[Stored data entries]
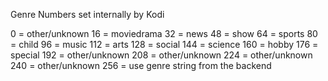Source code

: Genre Numbers set internally by Kodi

0 = other/unknown
16 = moviedrama
32 = news
48 = show
64 = sports
80 = child
96 = music
112 = arts
128 = social
144 = science
160 = hobby
176 = special
192 = other/unknown
208 = other/unknown
224 = other/unknown
240 = other/unknown
256 = use genre string from the backend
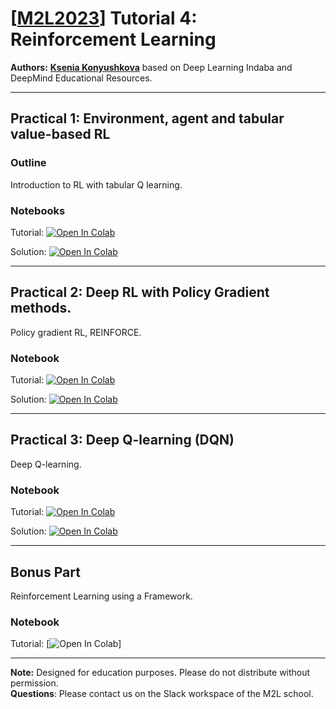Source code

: # [[M2L2023](https://www.m2lschool.org/home)] Tutorial 4: Reinforcement Learning

**Authors:** **[Ksenia Konyushkova](TODO)** based on Deep Learning Indaba and DeepMind Educational Resources.

--- 

## Practical 1: Environment, agent and tabular value-based RL

### Outline

Introduction to RL with tabular Q learning.

### Notebooks

Tutorial: [![Open In Colab](https://colab.research.google.com/assets/colab-badge.svg)](https://colab.research.google.com/github/M2Lschool/tutorials2023-dev/blob/main/4_rl/notebooks/4_1_rl_intro_tabular_q.ipynb)

Solution: [![Open In Colab](https://colab.research.google.com/assets/colab-badge.svg)](https://colab.research.google.com/github/M2Lschool/tutorials2023-dev/blob/main/4_rl/notebooks/4_1_rl_intro_tabular_q_solved.ipynb)

---

## Practical 2: Deep RL with Policy Gradient methods.

Policy gradient RL, REINFORCE.

### Notebook

Tutorial: [![Open In Colab](https://colab.research.google.com/assets/colab-badge.svg)](https://colab.research.google.com/github/M2Lschool/tutorials2023-dev/blob/main/4_rl/notebooks/4_2_rl_policy_gradient.ipynb)

Solution: [![Open In Colab](https://colab.research.google.com/assets/colab-badge.svg)](https://colab.research.google.com/github/M2Lschool/tutorials2023-dev/blob/main/4_rl/notebooks/4_2_rl_policy_gradient_solved.ipynb)

---

## Practical 3: Deep Q-learning (DQN)

Deep Q-learning.

### Notebook

Tutorial: [![Open In Colab](https://colab.research.google.com/assets/colab-badge.svg)](https://colab.research.google.com/github/M2Lschool/tutorials2023-dev/blob/main/4_rl/notebooks/4_3_rl_dqn.ipynb)

Solution: [![Open In Colab](https://colab.research.google.com/assets/colab-badge.svg)](https://colab.research.google.com/github/M2Lschool/tutorials2023-dev/blob/main/4_rl/notebooks/4_3_rl_dqn_solved.ipynb)

---
## Bonus Part

Reinforcement Learning using a Framework.

### Notebook

Tutorial: [![Open In Colab](https://colab.research.google.com/assets/colab-badge.svg)]

---

**Note:** Designed for education purposes. Please do not distribute without permission.
<br>
**Questions**: Please contact us on the Slack workspace of the M2L school.
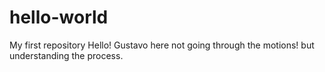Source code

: # hello-world
My first repository 
Hello!
Gustavo here not going through the motions! but understanding the process. 
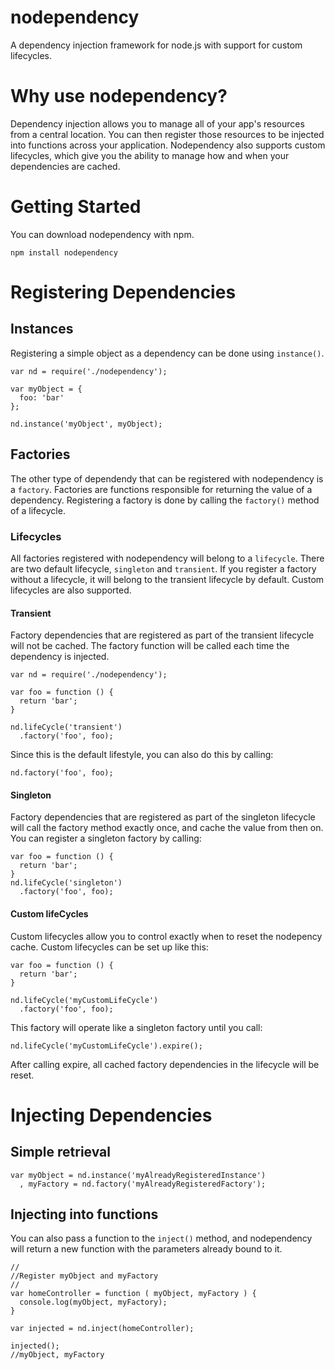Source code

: nodependency
============

A dependency injection framework for node.js with support for custom lifecycles.

# Why use nodependency?
Dependency injection allows you to manage all of your app's resources from a central location. You can then register those resources to be injected into functions across your application. Nodependency also supports custom lifecycles, which give you the ability to manage how and when your dependencies are cached.

# Getting Started
You can download nodependency with npm.

    npm install nodependency

# Registering Dependencies
## Instances
Registering a simple object as a dependency can be done using `instance()`.

    var nd = require('./nodependency');

    var myObject = {
      foo: 'bar'
    };

    nd.instance('myObject', myObject);

## Factories
The other type of dependendy that can be registered with nodependency is a `factory`. Factories are functions responsible for returning the value of a dependency.
Registering a factory is done by calling the `factory()` method of a lifecycle.

### Lifecycles
All factories registered with nodependency will belong to a `lifecycle`.
There are two default lifecycle, `singleton` and `transient`. If you register a factory without a lifecycle, it will belong to the transient lifecycle by default.
Custom lifecycles are also supported.

#### Transient
Factory dependencies that are registered as part of the transient lifecycle will not be cached. The factory function will be called each time the dependency is injected.

    var nd = require('./nodependency');

    var foo = function () {
      return 'bar';
    }

    nd.lifeCycle('transient')
      .factory('foo', foo);

Since this is the default lifestyle, you can also do this by calling:

    nd.factory('foo', foo);

#### Singleton
Factory dependencies that are registered as part of the singleton lifecycle will call the factory method exactly once, and cache the value from then on.
You can register a singleton factory by calling:

    var foo = function () {
      return 'bar';
    }
    nd.lifeCycle('singleton')
      .factory('foo', foo);

#### Custom lifeCycles
Custom lifecycles allow you to control exactly when to reset the nodepency cache. Custom lifecycles can be set up like this:

    var foo = function () {
      return 'bar';
    }

    nd.lifeCycle('myCustomLifeCycle')
      .factory('foo', foo);

This factory will operate like a singleton factory until you call:

    nd.lifeCycle('myCustomLifeCycle').expire();

After calling expire, all cached factory dependencies in the lifecycle will be reset.

# Injecting Dependencies

## Simple retrieval

    var myObject = nd.instance('myAlreadyRegisteredInstance')
      , myFactory = nd.factory('myAlreadyRegisteredFactory');

## Injecting into functions
You can also pass a function to the `inject()` method, and nodependency will return a new function with the parameters already bound to it.

    //
    //Register myObject and myFactory
    //
    var homeController = function ( myObject, myFactory ) {
      console.log(myObject, myFactory);
    }

    var injected = nd.inject(homeController);

    injected();
    //myObject, myFactory

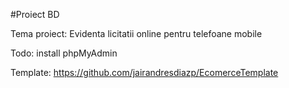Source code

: #Proiect BD

Tema proiect: Evidenta licitatii online pentru telefoane mobile

Todo:
install phpMyAdmin

Template:
https://github.com/jairandresdiazp/EcomerceTemplate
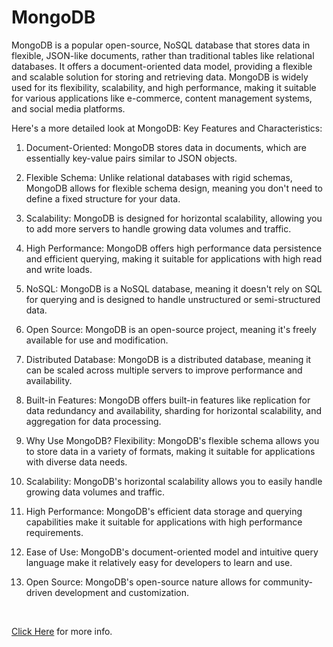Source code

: # MongoDB

MongoDB is a popular open-source, NoSQL database that stores data in flexible, JSON-like documents, rather than traditional tables like relational databases. It offers a document-oriented data model, providing a flexible and scalable solution for storing and retrieving data. MongoDB is widely used for its flexibility, scalability, and high performance, making it suitable for various applications like e-commerce, content management systems, and social media platforms. 

Here's a more detailed look at MongoDB:
Key Features and Characteristics:
1. Document-Oriented:
MongoDB stores data in documents, which are essentially key-value pairs similar to JSON objects. 

2. Flexible Schema:
Unlike relational databases with rigid schemas, MongoDB allows for flexible schema design, meaning you don't need to define a fixed structure for your data. 

3. Scalability:
MongoDB is designed for horizontal scalability, allowing you to add more servers to handle growing data volumes and traffic. 
4. High Performance:
MongoDB offers high performance data persistence and efficient querying, making it suitable for applications with high read and write loads. 

5. NoSQL:
MongoDB is a NoSQL database, meaning it doesn't rely on SQL for querying and is designed to handle unstructured or semi-structured data. 

6. Open Source:
MongoDB is an open-source project, meaning it's freely available for use and modification. 
7. Distributed Database:
MongoDB is a distributed database, meaning it can be scaled across multiple servers to improve performance and availability. 

8. Built-in Features:
MongoDB offers built-in features like replication for data redundancy and availability, sharding for horizontal scalability, and aggregation for data processing. 

9. Why Use MongoDB?
Flexibility:
MongoDB's flexible schema allows you to store data in a variety of formats, making it suitable for applications with diverse data needs. 

10. Scalability:
MongoDB's horizontal scalability allows you to easily handle growing data volumes and traffic. 

11. High Performance:
MongoDB's efficient data storage and querying capabilities make it suitable for applications with high performance requirements. 

12. Ease of Use:
MongoDB's document-oriented model and intuitive query language make it relatively easy for developers to learn and use. 

13. Open Source:
MongoDB's open-source nature allows for community-driven development and customization. 

<br>

[Click Here](https://www.mongodb.com/docs/manual/) for more info.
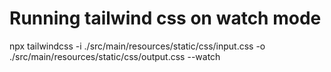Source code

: # Running tailwind css on watch mode

npx tailwindcss -i ./src/main/resources/static/css/input.css -o ./src/main/resources/static/css/output.css --watch
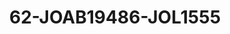 ---
title: 62-JOAB19486-JOL1555
image: /v1543919832/viterbo/62-JOAB19486-JOL1555.jpg
brand: jolie
layout: vestito
---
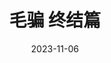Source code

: ---
layout: movie-review
title: 毛骗 终结篇
description: >
  牛逼！！！一部容易被画风和剧名埋没的上古优秀作品，恨不得让每个我认识的人都来看。
category: 剧集
img: assets/img/movie/2023/mao_pian_zhong_jie_pian.webp
star: 6
date: 2023-11-06
---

Work to complete
An exact copy of the entries above is needed, with the pictures removed.

Written solution
Source code

: Genre Numbers set internally by Kodi

0 = other/unknown
16 = moviedrama
32 = news
48 = show
64 = sports
80 = child
96 = music
112 = arts
128 = social
144 = science
160 = hobby
176 = special
192 = other/unknown
208 = other/unknown
224 = other/unknown
240 = other/unknown
256 = use genre string from the backend
Source code

: # [[M2L2023](https://www.m2lschool.org/home)] Tutorial 4: Reinforcement Learning

**Authors:** **[Ksenia Konyushkova](TODO)** based on Deep Learning Indaba and DeepMind Educational Resources.

--- 

## Practical 1: Environment, agent and tabular value-based RL

### Outline

Introduction to RL with tabular Q learning.

### Notebooks

Tutorial: [![Open In Colab](https://colab.research.google.com/assets/colab-badge.svg)](https://colab.research.google.com/github/M2Lschool/tutorials2023-dev/blob/main/4_rl/notebooks/4_1_rl_intro_tabular_q.ipynb)

Solution: [![Open In Colab](https://colab.research.google.com/assets/colab-badge.svg)](https://colab.research.google.com/github/M2Lschool/tutorials2023-dev/blob/main/4_rl/notebooks/4_1_rl_intro_tabular_q_solved.ipynb)

---

## Practical 2: Deep RL with Policy Gradient methods.

Policy gradient RL, REINFORCE.

### Notebook

Tutorial: [![Open In Colab](https://colab.research.google.com/assets/colab-badge.svg)](https://colab.research.google.com/github/M2Lschool/tutorials2023-dev/blob/main/4_rl/notebooks/4_2_rl_policy_gradient.ipynb)

Solution: [![Open In Colab](https://colab.research.google.com/assets/colab-badge.svg)](https://colab.research.google.com/github/M2Lschool/tutorials2023-dev/blob/main/4_rl/notebooks/4_2_rl_policy_gradient_solved.ipynb)

---

## Practical 3: Deep Q-learning (DQN)

Deep Q-learning.

### Notebook

Tutorial: [![Open In Colab](https://colab.research.google.com/assets/colab-badge.svg)](https://colab.research.google.com/github/M2Lschool/tutorials2023-dev/blob/main/4_rl/notebooks/4_3_rl_dqn.ipynb)

Solution: [![Open In Colab](https://colab.research.google.com/assets/colab-badge.svg)](https://colab.research.google.com/github/M2Lschool/tutorials2023-dev/blob/main/4_rl/notebooks/4_3_rl_dqn_solved.ipynb)

---
## Bonus Part

Reinforcement Learning using a Framework.

### Notebook

Tutorial: [![Open In Colab](https://colab.research.google.com/assets/colab-badge.svg)]

---

**Note:** Designed for education purposes. Please do not distribute without permission.
<br>
**Questions**: Please contact us on the Slack workspace of the M2L school.
Source code

: # hello-world
My first repository 
Hello!
Gustavo here not going through the motions! but understanding the process. 
Source code

: nodependency
============

A dependency injection framework for node.js with support for custom lifecycles.

# Why use nodependency?
Dependency injection allows you to manage all of your app's resources from a central location. You can then register those resources to be injected into functions across your application. Nodependency also supports custom lifecycles, which give you the ability to manage how and when your dependencies are cached.

# Getting Started
You can download nodependency with npm.

    npm install nodependency

# Registering Dependencies
## Instances
Registering a simple object as a dependency can be done using `instance()`.

    var nd = require('./nodependency');

    var myObject = {
      foo: 'bar'
    };

    nd.instance('myObject', myObject);

## Factories
The other type of dependendy that can be registered with nodependency is a `factory`. Factories are functions responsible for returning the value of a dependency.
Registering a factory is done by calling the `factory()` method of a lifecycle.

### Lifecycles
All factories registered with nodependency will belong to a `lifecycle`.
There are two default lifecycle, `singleton` and `transient`. If you register a factory without a lifecycle, it will belong to the transient lifecycle by default.
Custom lifecycles are also supported.

#### Transient
Factory dependencies that are registered as part of the transient lifecycle will not be cached. The factory function will be called each time the dependency is injected.

    var nd = require('./nodependency');

    var foo = function () {
      return 'bar';
    }

    nd.lifeCycle('transient')
      .factory('foo', foo);

Since this is the default lifestyle, you can also do this by calling:

    nd.factory('foo', foo);

#### Singleton
Factory dependencies that are registered as part of the singleton lifecycle will call the factory method exactly once, and cache the value from then on.
You can register a singleton factory by calling:

    var foo = function () {
      return 'bar';
    }
    nd.lifeCycle('singleton')
      .factory('foo', foo);

#### Custom lifeCycles
Custom lifecycles allow you to control exactly when to reset the nodepency cache. Custom lifecycles can be set up like this:

    var foo = function () {
      return 'bar';
    }

    nd.lifeCycle('myCustomLifeCycle')
      .factory('foo', foo);

This factory will operate like a singleton factory until you call:

    nd.lifeCycle('myCustomLifeCycle').expire();

After calling expire, all cached factory dependencies in the lifecycle will be reset.

# Injecting Dependencies

## Simple retrieval

    var myObject = nd.instance('myAlreadyRegisteredInstance')
      , myFactory = nd.factory('myAlreadyRegisteredFactory');

## Injecting into functions
You can also pass a function to the `inject()` method, and nodependency will return a new function with the parameters already bound to it.

    //
    //Register myObject and myFactory
    //
    var homeController = function ( myObject, myFactory ) {
      console.log(myObject, myFactory);
    }

    var injected = nd.inject(homeController);

    injected();
    //myObject, myFactory

Source code

: #Proiect BD

Tema proiect: Evidenta licitatii online pentru telefoane mobile

Todo:
install phpMyAdmin

Template:
https://github.com/jairandresdiazp/EcomerceTemplate
Source code

: # MongoDB

MongoDB is a popular open-source, NoSQL database that stores data in flexible, JSON-like documents, rather than traditional tables like relational databases. It offers a document-oriented data model, providing a flexible and scalable solution for storing and retrieving data. MongoDB is widely used for its flexibility, scalability, and high performance, making it suitable for various applications like e-commerce, content management systems, and social media platforms. 

Here's a more detailed look at MongoDB:
Key Features and Characteristics:
1. Document-Oriented:
MongoDB stores data in documents, which are essentially key-value pairs similar to JSON objects. 

2. Flexible Schema:
Unlike relational databases with rigid schemas, MongoDB allows for flexible schema design, meaning you don't need to define a fixed structure for your data. 

3. Scalability:
MongoDB is designed for horizontal scalability, allowing you to add more servers to handle growing data volumes and traffic. 
4. High Performance:
MongoDB offers high performance data persistence and efficient querying, making it suitable for applications with high read and write loads. 

5. NoSQL:
MongoDB is a NoSQL database, meaning it doesn't rely on SQL for querying and is designed to handle unstructured or semi-structured data. 

6. Open Source:
MongoDB is an open-source project, meaning it's freely available for use and modification. 
7. Distributed Database:
MongoDB is a distributed database, meaning it can be scaled across multiple servers to improve performance and availability. 

8. Built-in Features:
MongoDB offers built-in features like replication for data redundancy and availability, sharding for horizontal scalability, and aggregation for data processing. 

9. Why Use MongoDB?
Flexibility:
MongoDB's flexible schema allows you to store data in a variety of formats, making it suitable for applications with diverse data needs. 

10. Scalability:
MongoDB's horizontal scalability allows you to easily handle growing data volumes and traffic. 

11. High Performance:
MongoDB's efficient data storage and querying capabilities make it suitable for applications with high performance requirements. 

12. Ease of Use:
MongoDB's document-oriented model and intuitive query language make it relatively easy for developers to learn and use. 

13. Open Source:
MongoDB's open-source nature allows for community-driven development and customization. 

<br>

[Click Here](https://www.mongodb.com/docs/manual/) for more info.
Source code

: # Running tailwind css on watch mode

npx tailwindcss -i ./src/main/resources/static/css/input.css -o ./src/main/resources/static/css/output.css --watch
 ---
title: 62-JOAB19486-JOL1555
image: /v1543919832/viterbo/62-JOAB19486-JOL1555.jpg
brand: jolie
layout: vestito
---
Source code

: ---
layout: movie-review
title: 毛骗 终结篇
description: >
  牛逼！！！一部容易被画风和剧名埋没的上古优秀作品，恨不得让每个我认识的人都来看。
category: 剧集
img: assets/img/movie/2023/mao_pian_zhong_jie_pian.webp
star: 6
date: 2023-11-06
---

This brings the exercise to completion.